Directions for this task = Every record must be repeated exactly, with no omission.

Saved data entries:

Segment Open

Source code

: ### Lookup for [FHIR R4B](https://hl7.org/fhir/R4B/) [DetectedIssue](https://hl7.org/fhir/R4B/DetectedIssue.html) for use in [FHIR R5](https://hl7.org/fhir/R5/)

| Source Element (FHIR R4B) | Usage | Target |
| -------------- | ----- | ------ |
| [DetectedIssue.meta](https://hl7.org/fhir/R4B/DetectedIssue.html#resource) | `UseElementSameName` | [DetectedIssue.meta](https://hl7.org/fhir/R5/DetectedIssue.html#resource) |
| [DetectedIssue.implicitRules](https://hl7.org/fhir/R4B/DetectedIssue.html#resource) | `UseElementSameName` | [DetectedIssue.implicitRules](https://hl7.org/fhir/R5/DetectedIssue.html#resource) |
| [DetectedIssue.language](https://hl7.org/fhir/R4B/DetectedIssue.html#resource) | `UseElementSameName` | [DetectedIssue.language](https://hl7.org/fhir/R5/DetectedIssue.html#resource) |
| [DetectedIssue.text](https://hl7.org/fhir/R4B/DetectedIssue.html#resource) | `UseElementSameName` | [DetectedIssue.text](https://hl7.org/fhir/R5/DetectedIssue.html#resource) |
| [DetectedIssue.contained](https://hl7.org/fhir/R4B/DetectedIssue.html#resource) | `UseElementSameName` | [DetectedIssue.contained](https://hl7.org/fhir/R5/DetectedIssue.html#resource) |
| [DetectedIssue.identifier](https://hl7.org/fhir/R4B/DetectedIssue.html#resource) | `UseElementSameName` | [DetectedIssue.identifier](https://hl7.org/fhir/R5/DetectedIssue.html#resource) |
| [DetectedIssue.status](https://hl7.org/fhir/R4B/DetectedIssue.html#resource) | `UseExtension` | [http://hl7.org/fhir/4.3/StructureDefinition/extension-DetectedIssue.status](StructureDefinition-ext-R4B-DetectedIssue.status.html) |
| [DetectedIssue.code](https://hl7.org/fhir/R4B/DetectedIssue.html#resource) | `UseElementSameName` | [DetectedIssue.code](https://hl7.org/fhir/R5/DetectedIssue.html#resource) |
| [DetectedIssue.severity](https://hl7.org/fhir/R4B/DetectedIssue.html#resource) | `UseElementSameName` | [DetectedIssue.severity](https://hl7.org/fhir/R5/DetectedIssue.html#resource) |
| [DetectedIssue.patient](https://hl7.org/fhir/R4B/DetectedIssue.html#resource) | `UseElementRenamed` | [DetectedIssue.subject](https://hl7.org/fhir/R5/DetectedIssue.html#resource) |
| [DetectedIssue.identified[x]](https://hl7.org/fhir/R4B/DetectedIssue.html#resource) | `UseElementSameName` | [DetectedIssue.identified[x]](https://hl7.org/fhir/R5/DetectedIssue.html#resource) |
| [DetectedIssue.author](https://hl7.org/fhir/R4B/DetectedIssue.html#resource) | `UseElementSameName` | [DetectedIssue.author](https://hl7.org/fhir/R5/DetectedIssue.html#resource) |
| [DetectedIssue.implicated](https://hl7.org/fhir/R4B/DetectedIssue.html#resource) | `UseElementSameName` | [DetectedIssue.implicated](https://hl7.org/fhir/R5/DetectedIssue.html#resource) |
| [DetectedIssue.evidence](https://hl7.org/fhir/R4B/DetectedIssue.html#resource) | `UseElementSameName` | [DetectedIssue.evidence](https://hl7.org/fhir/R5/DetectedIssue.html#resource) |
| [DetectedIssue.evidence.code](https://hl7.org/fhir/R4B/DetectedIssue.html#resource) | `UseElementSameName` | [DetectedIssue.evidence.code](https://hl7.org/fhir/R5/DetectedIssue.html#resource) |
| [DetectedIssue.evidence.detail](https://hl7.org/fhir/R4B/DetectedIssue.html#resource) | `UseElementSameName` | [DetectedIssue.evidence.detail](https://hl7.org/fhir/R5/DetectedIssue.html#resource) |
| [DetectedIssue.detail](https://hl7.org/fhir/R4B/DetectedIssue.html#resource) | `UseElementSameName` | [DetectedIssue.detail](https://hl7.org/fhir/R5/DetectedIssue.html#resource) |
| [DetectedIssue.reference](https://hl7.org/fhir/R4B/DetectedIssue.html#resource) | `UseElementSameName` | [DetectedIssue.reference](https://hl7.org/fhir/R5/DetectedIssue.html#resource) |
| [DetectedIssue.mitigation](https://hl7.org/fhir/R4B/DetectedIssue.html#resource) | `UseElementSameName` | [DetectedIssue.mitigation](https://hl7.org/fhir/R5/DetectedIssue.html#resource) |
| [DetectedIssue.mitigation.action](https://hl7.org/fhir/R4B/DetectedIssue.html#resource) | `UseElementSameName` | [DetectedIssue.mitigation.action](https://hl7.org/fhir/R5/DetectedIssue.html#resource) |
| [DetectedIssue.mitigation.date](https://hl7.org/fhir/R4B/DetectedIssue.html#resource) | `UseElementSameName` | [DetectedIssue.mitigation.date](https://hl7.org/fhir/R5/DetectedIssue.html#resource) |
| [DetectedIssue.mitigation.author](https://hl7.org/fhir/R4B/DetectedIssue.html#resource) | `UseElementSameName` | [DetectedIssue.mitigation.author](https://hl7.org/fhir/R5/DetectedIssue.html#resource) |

Segment Closed

Task result =
Source code

: ### Lookup for [FHIR R4B](https://hl7.org/fhir/R4B/) [DetectedIssue](https://hl7.org/fhir/R4B/DetectedIssue.html) for use in [FHIR R5](https://hl7.org/fhir/R5/)

| Source Element (FHIR R4B) | Usage | Target |
| -------------- | ----- | ------ |
| [DetectedIssue.meta](https://hl7.org/fhir/R4B/DetectedIssue.html#resource) | `UseElementSameName` | [DetectedIssue.meta](https://hl7.org/fhir/R5/DetectedIssue.html#resource) |
| [DetectedIssue.implicitRules](https://hl7.org/fhir/R4B/DetectedIssue.html#resource) | `UseElementSameName` | [DetectedIssue.implicitRules](https://hl7.org/fhir/R5/DetectedIssue.html#resource) |
| [DetectedIssue.language](https://hl7.org/fhir/R4B/DetectedIssue.html#resource) | `UseElementSameName` | [DetectedIssue.language](https://hl7.org/fhir/R5/DetectedIssue.html#resource) |
| [DetectedIssue.text](https://hl7.org/fhir/R4B/DetectedIssue.html#resource) | `UseElementSameName` | [DetectedIssue.text](https://hl7.org/fhir/R5/DetectedIssue.html#resource) |
| [DetectedIssue.contained](https://hl7.org/fhir/R4B/DetectedIssue.html#resource) | `UseElementSameName` | [DetectedIssue.contained](https://hl7.org/fhir/R5/DetectedIssue.html#resource) |
| [DetectedIssue.identifier](https://hl7.org/fhir/R4B/DetectedIssue.html#resource) | `UseElementSameName` | [DetectedIssue.identifier](https://hl7.org/fhir/R5/DetectedIssue.html#resource) |
| [DetectedIssue.status](https://hl7.org/fhir/R4B/DetectedIssue.html#resource) | `UseExtension` | [http://hl7.org/fhir/4.3/StructureDefinition/extension-DetectedIssue.status](StructureDefinition-ext-R4B-DetectedIssue.status.html) |
| [DetectedIssue.code](https://hl7.org/fhir/R4B/DetectedIssue.html#resource) | `UseElementSameName` | [DetectedIssue.code](https://hl7.org/fhir/R5/DetectedIssue.html#resource) |
| [DetectedIssue.severity](https://hl7.org/fhir/R4B/DetectedIssue.html#resource) | `UseElementSameName` | [DetectedIssue.severity](https://hl7.org/fhir/R5/DetectedIssue.html#resource) |
| [DetectedIssue.patient](https://hl7.org/fhir/R4B/DetectedIssue.html#resource) | `UseElementRenamed` | [DetectedIssue.subject](https://hl7.org/fhir/R5/DetectedIssue.html#resource) |
| [DetectedIssue.identified[x]](https://hl7.org/fhir/R4B/DetectedIssue.html#resource) | `UseElementSameName` | [DetectedIssue.identified[x]](https://hl7.org/fhir/R5/DetectedIssue.html#resource) |
| [DetectedIssue.author](https://hl7.org/fhir/R4B/DetectedIssue.html#resource) | `UseElementSameName` | [DetectedIssue.author](https://hl7.org/fhir/R5/DetectedIssue.html#resource) |
| [DetectedIssue.implicated](https://hl7.org/fhir/R4B/DetectedIssue.html#resource) | `UseElementSameName` | [DetectedIssue.implicated](https://hl7.org/fhir/R5/DetectedIssue.html#resource) |
| [DetectedIssue.evidence](https://hl7.org/fhir/R4B/DetectedIssue.html#resource) | `UseElementSameName` | [DetectedIssue.evidence](https://hl7.org/fhir/R5/DetectedIssue.html#resource) |
| [DetectedIssue.evidence.code](https://hl7.org/fhir/R4B/DetectedIssue.html#resource) | `UseElementSameName` | [DetectedIssue.evidence.code](https://hl7.org/fhir/R5/DetectedIssue.html#resource) |
| [DetectedIssue.evidence.detail](https://hl7.org/fhir/R4B/DetectedIssue.html#resource) | `UseElementSameName` | [DetectedIssue.evidence.detail](https://hl7.org/fhir/R5/DetectedIssue.html#resource) |
| [DetectedIssue.detail](https://hl7.org/fhir/R4B/DetectedIssue.html#resource) | `UseElementSameName` | [DetectedIssue.detail](https://hl7.org/fhir/R5/DetectedIssue.html#resource) |
| [DetectedIssue.reference](https://hl7.org/fhir/R4B/DetectedIssue.html#resource) | `UseElementSameName` | [DetectedIssue.reference](https://hl7.org/fhir/R5/DetectedIssue.html#resource) |
| [DetectedIssue.mitigation](https://hl7.org/fhir/R4B/DetectedIssue.html#resource) | `UseElementSameName` | [DetectedIssue.mitigation](https://hl7.org/fhir/R5/DetectedIssue.html#resource) |
| [DetectedIssue.mitigation.action](https://hl7.org/fhir/R4B/DetectedIssue.html#resource) | `UseElementSameName` | [DetectedIssue.mitigation.action](https://hl7.org/fhir/R5/DetectedIssue.html#resource) |
| [DetectedIssue.mitigation.date](https://hl7.org/fhir/R4B/DetectedIssue.html#resource) | `UseElementSameName` | [DetectedIssue.mitigation.date](https://hl7.org/fhir/R5/DetectedIssue.html#resource) |
| [DetectedIssue.mitigation.author](https://hl7.org/fhir/R4B/DetectedIssue.html#resource) | `UseElementSameName` | [DetectedIssue.mitigation.author](https://hl7.org/fhir/R5/DetectedIssue.html#resource) |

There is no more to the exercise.